Well... ouch. I don't like the implication of "y'all are hard to understand". But then again, a lot of people feel that way, and that's why analysts are paid to be analysts. So what to do? What do "regular people" want to see, that is also a good representation of the reality?
Percent deviation from predicted.
And here's what they don't want to hear (but you want to do):
  • If you have "standardized residuals" (how very statistical of you!), first multiply by the RMSE to get actual deviations.
  • Take the exponent of the deviations, and respect the sign of the deviation! 
  • Now you have the ratio of measured over predicted. If it's greater than 1, the subtract one and multiply by 100 to get the percent "high". If it's less than one, then subtract the ratio from one and multiply by 100 to get the percent low.
Use those numbers for your labels, don't explain the funky transformation details to a lay audience, and enjoy the lack of flustered puzzlement on the audiences faces!

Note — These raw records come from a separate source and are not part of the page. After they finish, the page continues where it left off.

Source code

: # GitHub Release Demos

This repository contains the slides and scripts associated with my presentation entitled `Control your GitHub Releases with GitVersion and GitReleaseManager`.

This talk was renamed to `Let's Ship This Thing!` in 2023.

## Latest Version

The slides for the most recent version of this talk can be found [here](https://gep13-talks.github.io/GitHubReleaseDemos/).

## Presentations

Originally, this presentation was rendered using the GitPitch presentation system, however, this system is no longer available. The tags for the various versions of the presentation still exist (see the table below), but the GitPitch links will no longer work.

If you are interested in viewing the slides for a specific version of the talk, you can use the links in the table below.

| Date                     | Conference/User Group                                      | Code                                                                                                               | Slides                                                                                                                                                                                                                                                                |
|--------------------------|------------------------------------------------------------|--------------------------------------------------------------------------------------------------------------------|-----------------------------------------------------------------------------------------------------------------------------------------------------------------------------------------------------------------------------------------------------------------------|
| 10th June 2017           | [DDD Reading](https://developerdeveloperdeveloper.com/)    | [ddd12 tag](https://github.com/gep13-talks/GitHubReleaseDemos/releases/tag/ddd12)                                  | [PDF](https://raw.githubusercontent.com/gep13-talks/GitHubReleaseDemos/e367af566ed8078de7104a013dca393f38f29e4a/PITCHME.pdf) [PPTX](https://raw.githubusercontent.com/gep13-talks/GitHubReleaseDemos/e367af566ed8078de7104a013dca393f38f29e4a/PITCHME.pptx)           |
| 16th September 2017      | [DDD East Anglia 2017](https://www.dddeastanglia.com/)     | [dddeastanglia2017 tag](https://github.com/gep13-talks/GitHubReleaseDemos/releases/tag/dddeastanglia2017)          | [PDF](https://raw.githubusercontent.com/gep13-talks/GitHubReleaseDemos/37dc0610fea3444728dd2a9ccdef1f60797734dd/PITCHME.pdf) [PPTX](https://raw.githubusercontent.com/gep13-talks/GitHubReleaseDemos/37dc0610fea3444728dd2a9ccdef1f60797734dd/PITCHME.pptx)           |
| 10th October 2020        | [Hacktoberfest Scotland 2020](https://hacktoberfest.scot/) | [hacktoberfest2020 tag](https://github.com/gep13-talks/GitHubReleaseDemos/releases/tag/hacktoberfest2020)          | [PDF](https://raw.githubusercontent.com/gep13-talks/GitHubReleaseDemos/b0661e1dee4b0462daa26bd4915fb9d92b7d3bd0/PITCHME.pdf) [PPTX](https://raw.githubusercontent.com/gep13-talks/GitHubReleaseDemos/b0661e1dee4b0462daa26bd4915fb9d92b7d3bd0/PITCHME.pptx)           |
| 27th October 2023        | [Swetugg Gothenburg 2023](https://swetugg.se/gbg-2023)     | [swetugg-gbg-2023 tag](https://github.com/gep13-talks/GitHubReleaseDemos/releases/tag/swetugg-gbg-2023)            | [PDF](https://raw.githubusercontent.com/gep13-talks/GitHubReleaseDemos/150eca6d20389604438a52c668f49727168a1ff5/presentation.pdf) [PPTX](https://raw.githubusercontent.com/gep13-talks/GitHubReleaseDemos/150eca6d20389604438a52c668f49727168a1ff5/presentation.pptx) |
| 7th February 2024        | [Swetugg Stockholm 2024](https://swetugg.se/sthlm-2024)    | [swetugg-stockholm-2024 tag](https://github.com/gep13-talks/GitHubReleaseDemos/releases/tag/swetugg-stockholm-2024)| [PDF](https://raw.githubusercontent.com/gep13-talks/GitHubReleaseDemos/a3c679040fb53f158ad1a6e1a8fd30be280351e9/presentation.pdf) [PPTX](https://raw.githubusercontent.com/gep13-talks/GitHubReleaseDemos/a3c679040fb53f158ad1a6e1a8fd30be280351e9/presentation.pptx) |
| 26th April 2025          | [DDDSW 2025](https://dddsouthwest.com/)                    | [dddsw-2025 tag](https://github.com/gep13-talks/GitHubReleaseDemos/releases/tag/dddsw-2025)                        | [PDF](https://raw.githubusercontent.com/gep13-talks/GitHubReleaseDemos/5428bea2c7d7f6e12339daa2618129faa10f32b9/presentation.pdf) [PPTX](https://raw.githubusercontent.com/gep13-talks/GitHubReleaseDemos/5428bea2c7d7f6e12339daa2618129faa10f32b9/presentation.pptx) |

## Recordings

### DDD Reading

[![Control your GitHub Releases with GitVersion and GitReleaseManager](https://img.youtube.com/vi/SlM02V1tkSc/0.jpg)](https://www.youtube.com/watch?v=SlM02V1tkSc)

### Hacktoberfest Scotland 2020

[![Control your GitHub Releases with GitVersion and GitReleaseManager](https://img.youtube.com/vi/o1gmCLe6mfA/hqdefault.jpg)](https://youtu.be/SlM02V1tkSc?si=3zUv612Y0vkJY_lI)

Example, just for practice:
Say your RMSE is 0.5. Then one deviation high (positive) is e to the 0.2: about 1.65; and one deviation low is e to the -0.5: about .61.

So one up is about 65% high, and one down is about 39% low.

One additional note here: symmetrical percent bands, like 10% to 40%  high or low, will be misleading because the "high" band is actually expected to have smaller counts than the "low" band if a log model is correct. But this is the way that people have become accustomed to having data presented, and people think of it as "fair", despite this potential bias.